:: Assigned task ::
Extract every record, exactly as written, and ignore the pictures.

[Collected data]
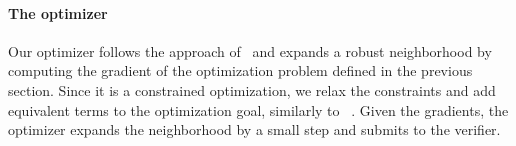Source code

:     \paragraph{The optimizer}
    Our optimizer follows the approach of~\cite{MARVEL} and expands a robust neighborhood by computing the gradient of the optimization problem defined in the previous section.
    Since it is a constrained optimization, we relax the constraints and add equivalent terms to the optimization goal, similarly to ~\cite{MARVEL}.
    Given the gradients, the optimizer expands the neighborhood by a small step and submits to the verifier. 
    
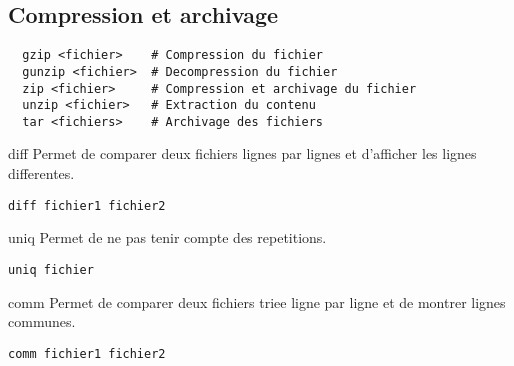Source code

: \documentclass{article}
\begin{document}
\subsection{Compression et archivage}
\begin{lstlisting}
  gzip <fichier>    # Compression du fichier
  gunzip <fichier>  # Decompression du fichier
  zip <fichier>     # Compression et archivage du fichier
  unzip <fichier>   # Extraction du contenu
  tar <fichiers>    # Archivage des fichiers
\end{lstlisting}

diff
Permet de comparer deux fichiers lignes par lignes et d'afficher les lignes differentes.
\begin{lstlisting}
diff fichier1 fichier2
\end{lstlisting}

uniq
Permet de ne pas tenir compte des repetitions.
\begin{lstlisting}
uniq fichier
\end{lstlisting}

comm
Permet de comparer deux fichiers triee ligne par ligne et de montrer lignes communes.
\begin{lstlisting}
comm fichier1 fichier2
\end{lstlisting}
\end{document}
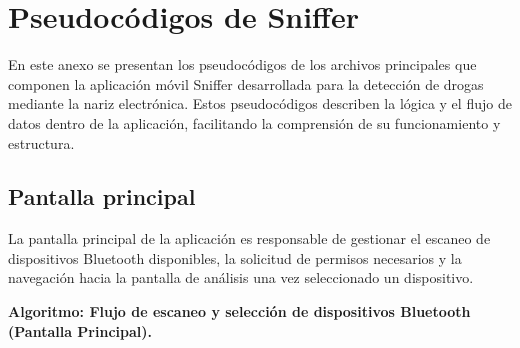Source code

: \chapter{Pseudocódigos de Sniffer}
En este anexo se presentan los pseudocódigos de los archivos principales que componen la aplicación móvil Sniffer desarrollada para la detección de drogas mediante la nariz electrónica. Estos pseudocódigos describen la lógica y el flujo de datos dentro de la aplicación, facilitando la comprensión de su funcionamiento y estructura.

\section{Pantalla principal}

La pantalla principal de la aplicación es responsable de gestionar el escaneo de dispositivos Bluetooth disponibles, la solicitud de permisos necesarios y la navegación hacia la pantalla de análisis una vez seleccionado un dispositivo.
\par

\noindent\textbf{Algoritmo: Flujo de escaneo y selección de dispositivos Bluetooth (Pantalla Principal).}

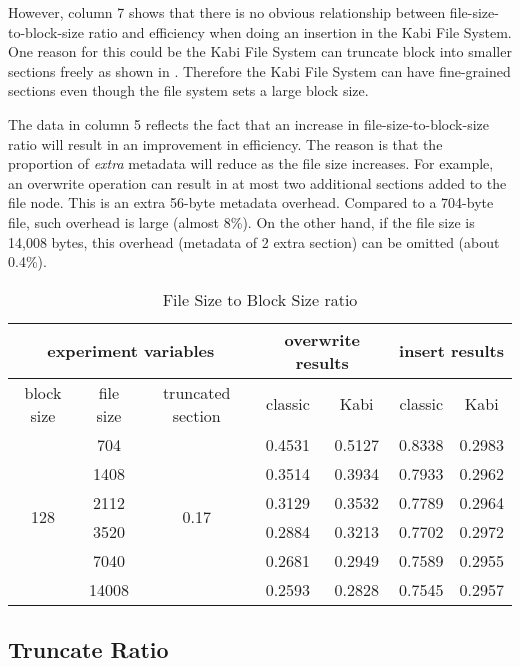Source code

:     However, column 7 shows that there is no obvious relationship between file-size-to-block-size ratio and efficiency when doing an insertion in the Kabi File System. One reason for this could be the Kabi File System can truncate block into smaller sections freely as shown in . Therefore the Kabi File System can have fine-grained sections even though the file system sets a large block size.
    
    The data in column 5 reflects the fact that an increase in file-size-to-block-size ratio will result in an improvement in efficiency. The reason is that the proportion of \emph{extra} metadata will reduce as the file size increases. For example, an overwrite operation can result in at most two additional sections added to the file node. This is an extra 56-byte metadata overhead. Compared to a 704-byte file, such overhead is large (almost 8\%). On the other hand, if the file size is 14,008 bytes, this overhead (metadata of 2 extra section) can be omitted (about 0.4\%).

\begin{table}[t]
\begin{center}
\begin{tabular}{|c|c|c|cccc|}
\hline
\multicolumn{3}{|c|}{experiment variables} & \multicolumn{2}{c|}{overwrite results} & \multicolumn{2}{c|}{insert results}\\
\hline
block size & file size & truncated section & \multicolumn{1}{c|}{classic} & \multicolumn{1}{c|}{Kabi} & \multicolumn{1}{c|}{classic} & Kabi\\
\hline
\multirow{6}{*}{128} & 704 & \multirow{6}{*}{0.17} & 0.4531 & 0.5127 & 0.8338 & 0.2983 \\
& 1408 & & 0.3514 & 0.3934 & 0.7933 & 0.2962 \\
& 2112 & & 0.3129 & 0.3532 & 0.7789 & 0.2964 \\
& 3520 & & 0.2884 & 0.3213 & 0.7702 & 0.2972 \\
& 7040 & & 0.2681 & 0.2949 & 0.7589 & 0.2955 \\
& 14008 & & 0.2593 & 0.2828 & 0.7545 & 0.2957 \\
\hline
\end{tabular}
\end{center}
\caption{File Size to Block Size ratio}
\label{tab:fb_ratio}
\end{table}

\subsection{Truncate Ratio}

:: Answer space ::
Source code

:     \paragraph{The optimizer}
    Our optimizer follows the approach of~\cite{MARVEL} and expands a robust neighborhood by computing the gradient of the optimization problem defined in the previous section.
    Since it is a constrained optimization, we relax the constraints and add equivalent terms to the optimization goal, similarly to ~\cite{MARVEL}.
    Given the gradients, the optimizer expands the neighborhood by a small step and submits to the verifier. 
    
Source code

: \documentclass{article}
\begin{document}
\subsection{Compression et archivage}
\begin{lstlisting}
  gzip <fichier>    # Compression du fichier
  gunzip <fichier>  # Decompression du fichier
  zip <fichier>     # Compression et archivage du fichier
  unzip <fichier>   # Extraction du contenu
  tar <fichiers>    # Archivage des fichiers
\end{lstlisting}

diff
Permet de comparer deux fichiers lignes par lignes et d'afficher les lignes differentes.
\begin{lstlisting}
diff fichier1 fichier2
\end{lstlisting}

uniq
Permet de ne pas tenir compte des repetitions.
\begin{lstlisting}
uniq fichier
\end{lstlisting}

comm
Permet de comparer deux fichiers triee ligne par ligne et de montrer lignes communes.
\begin{lstlisting}
comm fichier1 fichier2
\end{lstlisting}
\end{document}
Source code

: \chapter{Pseudocódigos de Sniffer}
En este anexo se presentan los pseudocódigos de los archivos principales que componen la aplicación móvil Sniffer desarrollada para la detección de drogas mediante la nariz electrónica. Estos pseudocódigos describen la lógica y el flujo de datos dentro de la aplicación, facilitando la comprensión de su funcionamiento y estructura.

\section{Pantalla principal}

La pantalla principal de la aplicación es responsable de gestionar el escaneo de dispositivos Bluetooth disponibles, la solicitud de permisos necesarios y la navegación hacia la pantalla de análisis una vez seleccionado un dispositivo.
\par

\noindent\textbf{Algoritmo: Flujo de escaneo y selección de dispositivos Bluetooth (Pantalla Principal).}

Source code

:     However, column 7 shows that there is no obvious relationship between file-size-to-block-size ratio and efficiency when doing an insertion in the Kabi File System. One reason for this could be the Kabi File System can truncate block into smaller sections freely as shown in . Therefore the Kabi File System can have fine-grained sections even though the file system sets a large block size.
    
    The data in column 5 reflects the fact that an increase in file-size-to-block-size ratio will result in an improvement in efficiency. The reason is that the proportion of \emph{extra} metadata will reduce as the file size increases. For example, an overwrite operation can result in at most two additional sections added to the file node. This is an extra 56-byte metadata overhead. Compared to a 704-byte file, such overhead is large (almost 8\%). On the other hand, if the file size is 14,008 bytes, this overhead (metadata of 2 extra section) can be omitted (about 0.4\%).

\begin{table}[t]
\begin{center}
\begin{tabular}{|c|c|c|cccc|}
\hline
\multicolumn{3}{|c|}{experiment variables} & \multicolumn{2}{c|}{overwrite results} & \multicolumn{2}{c|}{insert results}\\
\hline
block size & file size & truncated section & \multicolumn{1}{c|}{classic} & \multicolumn{1}{c|}{Kabi} & \multicolumn{1}{c|}{classic} & Kabi\\
\hline
\multirow{6}{*}{128} & 704 & \multirow{6}{*}{0.17} & 0.4531 & 0.5127 & 0.8338 & 0.2983 \\
& 1408 & & 0.3514 & 0.3934 & 0.7933 & 0.2962 \\
& 2112 & & 0.3129 & 0.3532 & 0.7789 & 0.2964 \\
& 3520 & & 0.2884 & 0.3213 & 0.7702 & 0.2972 \\
& 7040 & & 0.2681 & 0.2949 & 0.7589 & 0.2955 \\
& 14008 & & 0.2593 & 0.2828 & 0.7545 & 0.2957 \\
\hline
\end{tabular}
\end{center}
\caption{File Size to Block Size ratio}
\label{tab:fb_ratio}
\end{table}

\subsection{Truncate Ratio}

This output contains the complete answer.